*Task goal*:
The answer must be a single number: how many lines of the entries below include "analysis".

*Input records*:
•••

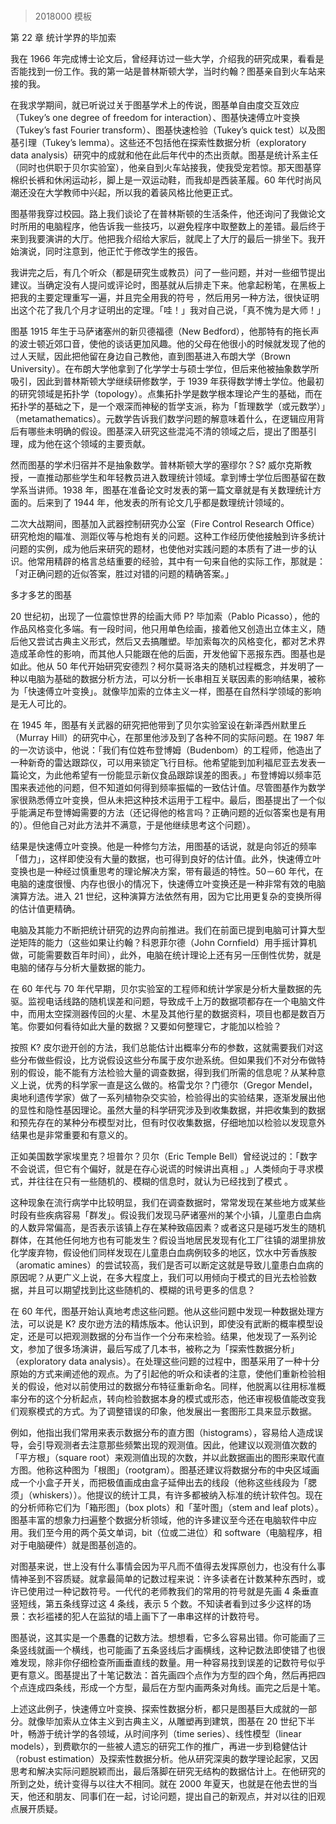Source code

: # 


> 2018000 模板

第 22 章 统计学界的毕加索

我在 1966 年完成博士论文后，曾经拜访过一些大学，介绍我的研究成果，看看是否能找到一份工作。我的第一站是普林斯顿大学，当时约翰？图基亲自到火车站来接的我。

在我求学期间，就已听说过关于图基学术上的传说，图基单自由度交互效应（Tukey’s one degree of freedom for interaction）、图基快速傅立叶变换（Tukey’s fast Fourier transform）、图基快速检验（Tukey’s quick test）以及图基引理（Tukey’s lemma）。这些还不包括他在探索性数据分析（exploratory data analysis）研究中的成就和他在此后年代中的杰出贡献。图基是统计系主任（同时也供职于贝尔实验室），他亲自到火车站接我，使我受宠若惊。那天图基穿棉织长裤和休闲运动衫，脚上是一双运动鞋，而我却是西装革履。60 年代时尚风潮还没在大学教师中兴起，所以我的着装风格比他更正式。

图基带我穿过校园。路上我们谈论了在普林斯顿的生活条件，他还询问了我做论文时所用的电脑程序，他告诉我一些技巧，以避免程序中取整数上的差错。最后终于来到我要演讲的大厅。他把我介绍给大家后，就爬上了大厅的最后一排坐下。我开始演说，同时注意到，他正忙于修改学生的报告。

我讲完之后，有几个听众（都是研究生或教员）问了一些问题，并对一些细节提出建议。当确定没有人提问或评论时，图基就从后排走下来。他拿起粉笔，在黑板上把我的主要定理重写一遍，并且完全用我的符号 ，然后用另一种方法，很快证明出这个花了我几个月才证明出的定理。「哇！」我对自己说，「真不愧为是大师！」

图基 1915 年生于马萨诸塞州的新贝德福德（New Bedford），他那特有的拖长声的波士顿近郊口音，使他的谈话更加风趣。他的父母在他很小的时候就发现了他的过人天赋，因此把他留在身边自己教他，直到图基进入布朗大学（Brown University）。在布朗大学他拿到了化学学士与硕士学位，但后来他被抽象数学所吸引，因此到普林斯顿大学继续研修数学，于 1939 年获得数学博士学位。他最初的研究领域是拓扑学（topology）。点集拓扑学是数学根本理论产生的基础，而在拓扑学的基础之下，是一个艰深而神秘的哲学支派，称为「哲理数学（或元数学）」（metamathematics）。元数学告诉我们数学问题的解意味着什么，在逻辑应用背后有哪些未明确的假设。图基深入研究这些混沌不清的领域之后，提出了图基引理，成为他在这个领域的主要贡献。

然而图基的学术归宿并不是抽象数学。普林斯顿大学的塞缪尔？S? 威尔克斯教授，一直推动那些学生和年轻教员进入数理统计领域。拿到博士学位后图基留在数学系当讲师。1938 年，图基在准备论文时发表的第一篇文章就是有关数理统计方面的。后来到了 1944 年，他发表的所有论文几乎都是数理统计领域的。

二次大战期间，图基加入武器控制研究办公室（Fire Control Research Office）研究枪炮的瞄准、测距仪等与枪炮有关的问题。这种工作经历使他接触到许多统计问题的实例，成为他后来研究的题材，也使他对实践问题的本质有了进一步的认识。他常用精辟的格言总结重要的经验，其中有一句来自他的实际工作，那就是：「对正确问题的近似答案，胜过对错的问题的精确答案。」

多才多艺的图基

20 世纪初，出现了一位震惊世界的绘画大师 P? 毕加索（Pablo Picasso），他的作品风格变化多端。有一段时间，他只用单色绘画，接着他又创造出立体主义，随后他又尝试古典主义形式，然后又去搞雕塑。毕加索每次的风格变化，都对艺术界造成革命性的影响，而其他人只能跟在他的后面，开发他留下恶报东西。图基也是如此。他从 50 年代开始研究安德烈？柯尔莫哥洛夫的随机过程概念，并发明了一种以电脑为基础的数据分析方法，可以分析一长串相互关联因素的影响结果，被称为「快速傅立叶变换」。就像毕加索的立体主义一样，图基在自然科学领域的影响是无人可比的。

在 1945 年，图基有关武器的研究把他带到了贝尔实验室设在新泽西州默里丘（Murray Hill）的研究中心，在那里他涉及到了各种不同的实际问题。在 1987 年的一次访谈中，他说：「我们有位姓布登博姆（Budenbom）的工程师，他造出了一种新奇的雷达跟踪仪，可以用来锁定飞行目标。他希望能到加利福尼亚去发表一篇论文，为此他希望有一份能显示新仪食品跟踪误差的图表。」布登博姆以频率范围来表述他的问题，但不知道如何得到频率振幅的一致估计值。尽管图基作为数学家很熟悉傅立叶变换，但从未把这种技术运用于工程中。最后，图基提出了一个似乎能满足布登博姆需要的方法（还记得他的格言吗？正确问题的近似答案也是有用的）。但他自己对此方法并不满意，于是他继续思考这个问题）。

结果是快速傅立叶变换。他是一种修匀方法，用图基的话说，就是向邻近的频率「借力」，这样即使没有大量的数据，也可得到良好的估计值。此外，快速傅立叶变换也是一种经过慎重思考的理论解决方案，带有最适的特性。50－60 年代，在电脑的速度很慢、内存也很小的情况下，快速傅立叶变换还是一种非常有效的电脑演算方法。进入 21 世纪，这种演算方法依然有用，因为它比用更复杂的变换所得的估计值更精确。

电脑及其能力不断把统计研究的边界向前推进。我们在前面已提到电脑可计算大型逆矩阵的能力（这些如果让约翰？科恩菲尔德（John Cornfield）用手摇计算机做，可能需要数百年时间），此外，电脑在统计理论上还有另一压倒性优势，就是电脑的储存与分析大量数据的能力。

在 60 年代与 70 年代早期，贝尔实验室的工程师和统计学家是分析大量数据的先驱。监视电话线路的随机误差和问题，导致成千上万的数据项都存在一个电脑文件中，而用太空探测器传回的火星、木星及其他行星的数据资料，项目也都是数百万笔。你要如何看待如此大量的数据？又要如何整理它，才能加以检验？

按照 K? 皮尔逊开创的方法，我们总能估计出概率分布的参数，这就需要我们对这些分布做些假设，比方说假设这些分布属于皮尔逊系统。但如果我们不对分布做特别的假设，能不能有方法检验大量的调查数据，得到我们所需的信息呢？从某种意义上说，优秀的科学家一直是这么做的。格雷戈尔？门德尔（Gregor Mendel，奥地利遗传学家）做了一系列植物杂交实验，检验得出的实验结果，逐渐发展出他的显性和隐性基因理论。虽然大量的科学研究涉及到收集数据，并把收集到的数据和预先存在的某种分布模型对比，但有时仅收集数据，仔细地加以检验以发现意外结果也是非常重要和有意义的。

正如美国数学家埃里克？坦普尔？贝尔（Eric Temple Bell）曾经说过的：「数字不会说谎，但它有个偏好，就是在存心说谎的时候讲出真相 。」人类倾向于寻求模式，并往往在只有一些随机的、模糊的信息时，就认为已经找到了模式 。

这种现象在流行病学中比较明显，我们在调查数据时，常常发现在某些地方或某些时段有些疾病容易「群发」。假设我们发现马萨诸塞州的某个小镇，儿童患白血病的人数异常偏高，是否表示该镇上存在某种致癌因素？或者这只是碰巧发生的随机群体，在其他任何地方也有可能发生？假设当地居民发现有化工厂往镇的湖里排放化学废弃物，假设他们同样发现在儿童患白血病例较多的地区，饮水中芳香族胺（aromatic amines）的尝试较高，我们是否可以断定这就是导致儿童患白血病的原因呢？从更广义上说，在多大程度上，我们可以用倾向于模式的目光去检验数据，并且可以期望找到比这些随机的、模糊的讯号更多的信息？

在 60 年代，图基开始认真地考虑这些问题。他从这些问题中发现一种数据处理方法，可以说是 K? 皮尔逊方法的精炼版本。他认识到，即使没有武断的概率模型设定，还是可以把观测数据的分布当作一个分布来检验。结果，他发现了一系列论文，参加了很多场演讲，最后写成了几本书，被称之为「探索性数据分析」（exploratory data analysis）。在处理这些问题的过程中，图基采用了一种十分原始的方式来阐述他的观点。为了引起他的听众和读者的注意，使他们重新检验相关的假设，他对以前使用过的数据分布特征重新命名。同样，他脱离以往用标准概率分布的这个分析起点，转向检验数据本身的模式或形态，他还审视极值能改变我们观察模式的方式。为了调整错误的印象，他发展出一套图形工具来显示数据。

例如，他指出我们常用来表示数据分布的直方图（histograms），容易给人造成误导，会引导观测者去注意那些频繁出现的观测值。因此，他建议以观测值次数的「平方根」（square root）来观测值出现的次数，并以此数据画出的图形来取代直方图。他称这种图为「根图」（rootgram）。图基还建议将数据分布的中央区域画成一个小盒子开关，而把极值画成由盒子延伸出去的线段（他称这些线段为「腮须」（whiskers））。他提议的统计工具，有许多都被纳入标准的统计软件包。现在的分析师称它们为「箱形图」（box plots）和「茎叶图」（stem and leaf plots）。图基丰富的想象力扫遍整个数据分析领域，他的许多建议至今还在电脑软件中应用。我们至今用的两个英文单词，bit（位或二进位）和 software（电脑程序，相对于电脑硬件）就是图基创造的。

对图基来说，世上没有什么事情会因为平凡而不值得去发挥原创力，也没有什么事情神圣到不容质疑。就拿最简单的记数过程来说：许多读者在计数某种东西时，或许已使用过一种记数符号。一代代的老师教我们的常用的符号就是先画 4 条垂直竖短线，第五条线穿过这 4 条线，表示 5 个数。不知读者看到过多少这样的场景：衣衫褴褛的犯人在监狱的墙上画下了一串串这样的计数符号。

图基说，这其实是一个愚蠢的记数方法。想想看，它多么容易出错。你可能画了三条竖线就画一个横线，也可能画了五条竖线后才画横线，这种记数法即使错了也很难发现，除非你仔细检查所画垂直线的数量。用一种容易找到误差的记数符号似乎更有意义。图基提出了十笔记数法：首先画四个点作为方型的四个角，然后再把四个点连成四条线，形成一个方型，最后在方型内画两条对角线。画完之后是十笔。

上述这此例子，快速傅立叶变换、探索性数据分析，都只是图基巨大成就的一部分。就像毕加索从立体主义到古典主义，从雕塑再到建筑，图基在 20 世纪下半叶，畅游于统计学的各领域，从时间序列（time series）、线性模型（linear models），到费歇尔的一些被人遗忘的研究工作的推广，再进一步到稳健估计（robust estimation）及探索性数据分析。他从研究深奥的数学理论起家，又因思考和解决实际问题脱颖而出，最后落脚在研究无结构的数据估计上。在他研究的所到之处，统计变得与以往大不相同。就在 2000 年夏天，也就是在他去世的当天，他还和朋友、同事们在一起，讨论问题，提出自己的新观点，并对以往的旧观点展开质疑。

•••

*Exercise response*:
2